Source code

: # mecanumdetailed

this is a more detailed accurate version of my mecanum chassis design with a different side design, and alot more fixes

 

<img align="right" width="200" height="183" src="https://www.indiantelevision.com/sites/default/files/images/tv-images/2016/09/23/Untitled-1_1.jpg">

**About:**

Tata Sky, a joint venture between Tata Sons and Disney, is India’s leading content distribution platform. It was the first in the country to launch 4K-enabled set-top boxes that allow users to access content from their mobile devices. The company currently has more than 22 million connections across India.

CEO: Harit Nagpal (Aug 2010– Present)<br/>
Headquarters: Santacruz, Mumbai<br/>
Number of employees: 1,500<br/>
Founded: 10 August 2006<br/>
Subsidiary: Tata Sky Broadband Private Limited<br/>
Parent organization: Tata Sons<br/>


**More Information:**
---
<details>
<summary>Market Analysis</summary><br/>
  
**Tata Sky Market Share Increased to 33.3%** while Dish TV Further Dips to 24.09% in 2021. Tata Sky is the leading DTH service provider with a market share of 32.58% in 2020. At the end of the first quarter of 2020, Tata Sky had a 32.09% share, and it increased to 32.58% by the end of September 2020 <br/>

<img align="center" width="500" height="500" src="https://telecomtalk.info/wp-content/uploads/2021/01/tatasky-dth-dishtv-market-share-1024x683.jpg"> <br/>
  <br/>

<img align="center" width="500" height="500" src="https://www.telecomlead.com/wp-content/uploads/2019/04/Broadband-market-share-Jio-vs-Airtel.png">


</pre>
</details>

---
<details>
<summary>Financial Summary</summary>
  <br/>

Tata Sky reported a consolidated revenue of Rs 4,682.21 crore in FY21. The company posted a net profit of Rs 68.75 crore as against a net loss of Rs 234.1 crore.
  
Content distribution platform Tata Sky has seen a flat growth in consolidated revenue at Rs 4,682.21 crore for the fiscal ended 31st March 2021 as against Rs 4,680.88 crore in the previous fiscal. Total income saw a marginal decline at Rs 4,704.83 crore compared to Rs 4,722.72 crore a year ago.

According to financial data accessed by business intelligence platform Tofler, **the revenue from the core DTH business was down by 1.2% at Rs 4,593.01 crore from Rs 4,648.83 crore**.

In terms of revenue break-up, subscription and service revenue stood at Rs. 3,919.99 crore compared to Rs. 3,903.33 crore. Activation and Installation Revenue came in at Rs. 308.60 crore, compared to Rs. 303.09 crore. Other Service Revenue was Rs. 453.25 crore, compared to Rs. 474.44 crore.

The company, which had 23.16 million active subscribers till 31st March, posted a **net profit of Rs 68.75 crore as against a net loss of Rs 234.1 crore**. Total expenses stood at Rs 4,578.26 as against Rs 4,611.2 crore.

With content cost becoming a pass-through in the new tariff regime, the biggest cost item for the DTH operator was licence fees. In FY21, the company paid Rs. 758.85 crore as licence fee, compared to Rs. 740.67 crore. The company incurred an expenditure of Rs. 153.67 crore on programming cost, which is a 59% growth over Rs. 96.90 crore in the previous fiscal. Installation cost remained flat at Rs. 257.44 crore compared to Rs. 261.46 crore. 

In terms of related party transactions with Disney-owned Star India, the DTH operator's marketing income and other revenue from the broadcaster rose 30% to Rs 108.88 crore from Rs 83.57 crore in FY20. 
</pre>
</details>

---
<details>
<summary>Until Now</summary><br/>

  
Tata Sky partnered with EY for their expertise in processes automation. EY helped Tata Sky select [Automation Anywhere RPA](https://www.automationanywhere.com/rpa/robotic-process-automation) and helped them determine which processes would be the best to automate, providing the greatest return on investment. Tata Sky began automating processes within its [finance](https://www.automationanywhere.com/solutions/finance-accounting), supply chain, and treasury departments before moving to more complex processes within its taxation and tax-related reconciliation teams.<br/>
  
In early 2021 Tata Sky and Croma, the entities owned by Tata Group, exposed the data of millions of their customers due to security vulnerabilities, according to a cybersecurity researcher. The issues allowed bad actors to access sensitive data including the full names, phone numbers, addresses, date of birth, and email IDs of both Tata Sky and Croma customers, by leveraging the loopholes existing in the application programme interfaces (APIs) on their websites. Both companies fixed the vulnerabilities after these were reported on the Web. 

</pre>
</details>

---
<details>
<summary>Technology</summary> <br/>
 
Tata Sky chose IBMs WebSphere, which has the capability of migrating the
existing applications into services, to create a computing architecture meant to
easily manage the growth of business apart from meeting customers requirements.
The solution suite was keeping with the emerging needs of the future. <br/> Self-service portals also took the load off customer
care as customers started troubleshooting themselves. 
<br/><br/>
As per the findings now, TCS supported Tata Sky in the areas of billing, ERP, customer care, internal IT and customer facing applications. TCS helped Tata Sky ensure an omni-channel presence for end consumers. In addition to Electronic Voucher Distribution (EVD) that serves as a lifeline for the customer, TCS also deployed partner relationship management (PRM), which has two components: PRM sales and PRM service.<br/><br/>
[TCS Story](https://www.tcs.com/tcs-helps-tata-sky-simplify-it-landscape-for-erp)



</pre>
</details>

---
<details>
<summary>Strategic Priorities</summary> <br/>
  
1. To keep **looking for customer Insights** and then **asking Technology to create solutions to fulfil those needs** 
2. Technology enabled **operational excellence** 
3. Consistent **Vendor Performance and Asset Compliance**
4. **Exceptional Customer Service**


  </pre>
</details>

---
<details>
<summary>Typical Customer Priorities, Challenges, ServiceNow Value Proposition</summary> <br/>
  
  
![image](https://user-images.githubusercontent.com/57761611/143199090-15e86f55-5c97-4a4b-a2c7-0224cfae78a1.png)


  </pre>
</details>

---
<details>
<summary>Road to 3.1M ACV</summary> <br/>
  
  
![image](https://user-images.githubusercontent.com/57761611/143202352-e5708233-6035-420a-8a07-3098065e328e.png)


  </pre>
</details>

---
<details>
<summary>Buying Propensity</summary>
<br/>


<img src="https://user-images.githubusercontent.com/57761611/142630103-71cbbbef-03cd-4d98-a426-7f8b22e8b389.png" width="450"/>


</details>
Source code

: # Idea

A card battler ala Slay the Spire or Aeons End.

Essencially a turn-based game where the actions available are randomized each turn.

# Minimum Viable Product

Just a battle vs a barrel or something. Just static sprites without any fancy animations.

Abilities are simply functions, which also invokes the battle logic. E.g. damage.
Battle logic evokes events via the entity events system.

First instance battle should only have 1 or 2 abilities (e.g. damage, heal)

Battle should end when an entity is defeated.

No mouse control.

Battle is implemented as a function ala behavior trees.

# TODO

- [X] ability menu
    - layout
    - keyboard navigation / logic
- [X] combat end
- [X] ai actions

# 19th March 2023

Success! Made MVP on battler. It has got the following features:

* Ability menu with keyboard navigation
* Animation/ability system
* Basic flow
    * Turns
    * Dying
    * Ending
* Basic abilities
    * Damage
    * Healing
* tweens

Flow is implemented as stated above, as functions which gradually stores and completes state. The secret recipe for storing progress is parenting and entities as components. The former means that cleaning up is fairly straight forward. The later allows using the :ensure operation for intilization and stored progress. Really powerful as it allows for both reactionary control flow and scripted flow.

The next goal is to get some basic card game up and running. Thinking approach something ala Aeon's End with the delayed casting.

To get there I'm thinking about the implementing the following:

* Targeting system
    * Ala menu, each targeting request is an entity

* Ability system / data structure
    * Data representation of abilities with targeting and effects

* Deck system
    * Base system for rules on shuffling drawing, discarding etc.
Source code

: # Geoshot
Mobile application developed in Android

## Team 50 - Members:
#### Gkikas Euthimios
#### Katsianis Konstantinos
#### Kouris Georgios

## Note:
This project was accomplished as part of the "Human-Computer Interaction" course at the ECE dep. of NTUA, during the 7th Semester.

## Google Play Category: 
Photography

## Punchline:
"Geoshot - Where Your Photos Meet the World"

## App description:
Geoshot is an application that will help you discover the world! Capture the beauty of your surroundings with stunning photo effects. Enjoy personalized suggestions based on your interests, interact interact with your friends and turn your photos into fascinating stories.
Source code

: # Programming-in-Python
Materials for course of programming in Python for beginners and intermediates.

****************************************

WHAT THE TASK REQUIRES. Nothing but an exact copy of the lines from the first one above through the line holding "Content distribution platform Tata" should be returned.

RESULT OF THIS EXERCISE.
Source code

: # mecanumdetailed

this is a more detailed accurate version of my mecanum chassis design with a different side design, and alot more fixes

 

<img align="right" width="200" height="183" src="https://www.indiantelevision.com/sites/default/files/images/tv-images/2016/09/23/Untitled-1_1.jpg">

**About:**

Tata Sky, a joint venture between Tata Sons and Disney, is India’s leading content distribution platform. It was the first in the country to launch 4K-enabled set-top boxes that allow users to access content from their mobile devices. The company currently has more than 22 million connections across India.

CEO: Harit Nagpal (Aug 2010– Present)<br/>
Headquarters: Santacruz, Mumbai<br/>
Number of employees: 1,500<br/>
Founded: 10 August 2006<br/>
Subsidiary: Tata Sky Broadband Private Limited<br/>
Parent organization: Tata Sons<br/>


**More Information:**
---
<details>
<summary>Market Analysis</summary><br/>
  
**Tata Sky Market Share Increased to 33.3%** while Dish TV Further Dips to 24.09% in 2021. Tata Sky is the leading DTH service provider with a market share of 32.58% in 2020. At the end of the first quarter of 2020, Tata Sky had a 32.09% share, and it increased to 32.58% by the end of September 2020 <br/>

<img align="center" width="500" height="500" src="https://telecomtalk.info/wp-content/uploads/2021/01/tatasky-dth-dishtv-market-share-1024x683.jpg"> <br/>
  <br/>

<img align="center" width="500" height="500" src="https://www.telecomlead.com/wp-content/uploads/2019/04/Broadband-market-share-Jio-vs-Airtel.png">


</pre>
</details>

---
<details>
<summary>Financial Summary</summary>
  <br/>

Tata Sky reported a consolidated revenue of Rs 4,682.21 crore in FY21. The company posted a net profit of Rs 68.75 crore as against a net loss of Rs 234.1 crore.
  
Content distribution platform Tata Sky has seen a flat growth in consolidated revenue at Rs 4,682.21 crore for the fiscal ended 31st March 2021 as against Rs 4,680.88 crore in the previous fiscal. Total income saw a marginal decline at Rs 4,704.83 crore compared to Rs 4,722.72 crore a year ago.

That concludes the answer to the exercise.